Last month the House also passed the Comprehensive Debt Collection Improvement Act, which, among other provisions, would prohibit collection of medical debt for two years and prevent it from being reported in a negative way to credit-monitoring agencies. But whether it can pass in an evenly-split Senate is unclear.
“We need to ease the burden on families dealing with the health and financial fallout from this pandemic,” Senator Whitehouse tells Newsweek in a statement. “Our employment-based health insurance system is ill-suited for a pandemic. Many of the millions of Americans who are out of work lost their health insurance along with their income, and they’re at increased risk of racking up huge medical bills if they come down with COVID-19.”
The one key reform that has passed—the No Surprises Act, which was part of the $900 billion COVID relief bill signed in December by President Donald Trump—doesn’t go into effect until 2022. That measure requires health insurers to treat out-of-network services provided during emergencies or in hospitals as if they are in-network, a fix for the problem that has led to the deluge of seemingly random bills that have shoved Sherry Hauk toward bankruptcy.
At the moment, the best protections debt holders have had are stopgap declarations by governors, attorneys general and state courts around the nation protecting residents from the garnishment of wages or money received through federal COVID-19 stimulus bills to pay debt, says Lucia Mattox of the Center for Responsible Lending, non-profit debt-reform advocacy group. Washington state passed perhaps the most durable of these efforts, a law signed in April that prevents as much as $1,000 per month from being garnished to pay for consumer or student loan debt.
Most, however, are more similar to New York, where Attorney General Leticia James has renewed, for 13 times and counting, a one-month fiat halting all collection of medical and student debt owed to the state.
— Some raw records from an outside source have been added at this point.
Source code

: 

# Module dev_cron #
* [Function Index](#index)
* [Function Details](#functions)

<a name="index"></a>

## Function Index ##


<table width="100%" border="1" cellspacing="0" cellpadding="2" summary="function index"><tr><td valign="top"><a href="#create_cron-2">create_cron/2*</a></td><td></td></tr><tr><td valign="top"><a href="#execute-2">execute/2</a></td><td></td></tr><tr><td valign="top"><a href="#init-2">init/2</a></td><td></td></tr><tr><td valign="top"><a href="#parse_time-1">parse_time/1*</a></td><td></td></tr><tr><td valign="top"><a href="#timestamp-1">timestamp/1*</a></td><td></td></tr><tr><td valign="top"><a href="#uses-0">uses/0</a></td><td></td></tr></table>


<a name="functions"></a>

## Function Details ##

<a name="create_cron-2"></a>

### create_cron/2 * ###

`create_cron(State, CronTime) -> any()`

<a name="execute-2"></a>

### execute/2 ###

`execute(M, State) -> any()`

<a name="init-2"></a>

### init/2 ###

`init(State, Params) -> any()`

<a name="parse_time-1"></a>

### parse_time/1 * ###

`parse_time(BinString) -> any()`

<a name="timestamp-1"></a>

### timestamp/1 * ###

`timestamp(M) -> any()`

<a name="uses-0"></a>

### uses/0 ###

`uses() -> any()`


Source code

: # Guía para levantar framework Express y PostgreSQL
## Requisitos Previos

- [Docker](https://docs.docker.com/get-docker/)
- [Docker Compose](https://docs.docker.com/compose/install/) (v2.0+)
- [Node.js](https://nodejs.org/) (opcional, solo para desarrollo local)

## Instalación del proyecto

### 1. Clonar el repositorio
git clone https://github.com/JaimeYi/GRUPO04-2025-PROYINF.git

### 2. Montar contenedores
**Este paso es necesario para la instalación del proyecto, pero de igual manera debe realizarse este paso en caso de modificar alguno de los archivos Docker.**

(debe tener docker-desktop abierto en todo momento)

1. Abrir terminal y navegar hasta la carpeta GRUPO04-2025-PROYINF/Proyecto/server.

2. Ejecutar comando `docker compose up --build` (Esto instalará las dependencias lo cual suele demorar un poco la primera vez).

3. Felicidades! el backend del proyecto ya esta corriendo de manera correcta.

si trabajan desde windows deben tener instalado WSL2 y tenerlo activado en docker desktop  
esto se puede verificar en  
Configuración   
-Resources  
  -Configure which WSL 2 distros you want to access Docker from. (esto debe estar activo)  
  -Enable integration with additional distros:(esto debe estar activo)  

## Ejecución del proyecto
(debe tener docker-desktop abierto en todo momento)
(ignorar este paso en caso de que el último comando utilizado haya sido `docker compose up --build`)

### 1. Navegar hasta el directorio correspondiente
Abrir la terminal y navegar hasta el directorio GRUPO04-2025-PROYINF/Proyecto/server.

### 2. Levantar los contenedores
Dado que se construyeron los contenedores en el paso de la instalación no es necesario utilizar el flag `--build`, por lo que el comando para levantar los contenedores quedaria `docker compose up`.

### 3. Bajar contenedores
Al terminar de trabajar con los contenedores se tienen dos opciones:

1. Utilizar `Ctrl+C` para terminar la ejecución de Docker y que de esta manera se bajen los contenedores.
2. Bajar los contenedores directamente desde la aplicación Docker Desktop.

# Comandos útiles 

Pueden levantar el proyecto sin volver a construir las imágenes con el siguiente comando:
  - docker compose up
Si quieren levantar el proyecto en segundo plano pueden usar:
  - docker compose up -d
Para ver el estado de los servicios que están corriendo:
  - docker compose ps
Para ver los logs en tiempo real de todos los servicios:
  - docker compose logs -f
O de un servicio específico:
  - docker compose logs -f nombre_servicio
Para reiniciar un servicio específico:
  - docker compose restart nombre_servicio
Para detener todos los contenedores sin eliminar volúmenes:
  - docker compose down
Says Mattox: “After this pandemic winds down, a debt collection pandemic will occur especially because the federal government has been so slow to protect Americans. We anticipate folks will be forced to court when the collection comes to defend themselves against claims that they owe a debt, but many folks do not have a representation and face other barriers to showing up to court, so there will be default judgments that really strip away their wealth.”
It’s enough to make 45-year-old independent construction worker Alberto Gonzales of Las Vegas wish he hadn’t survived COVID-19. He’s buried in more than $20,000 in medical bills in addition to the $16,000 in student debt he owes, the $4,000 in credit card debt he accumulated to pay for household goods during lockdown and the more than $6,000 that will come due when his landlord is able to force him to pay rent again.
“Some days I can’t get out of bed,” Gonzales says. “I think sometimes that my wife and my three kids, they would probably be better off without me. I didn’t ask to get this sickness. I didn’t ask to have all my work dry up. I think about it every day and wonder how this gets better.”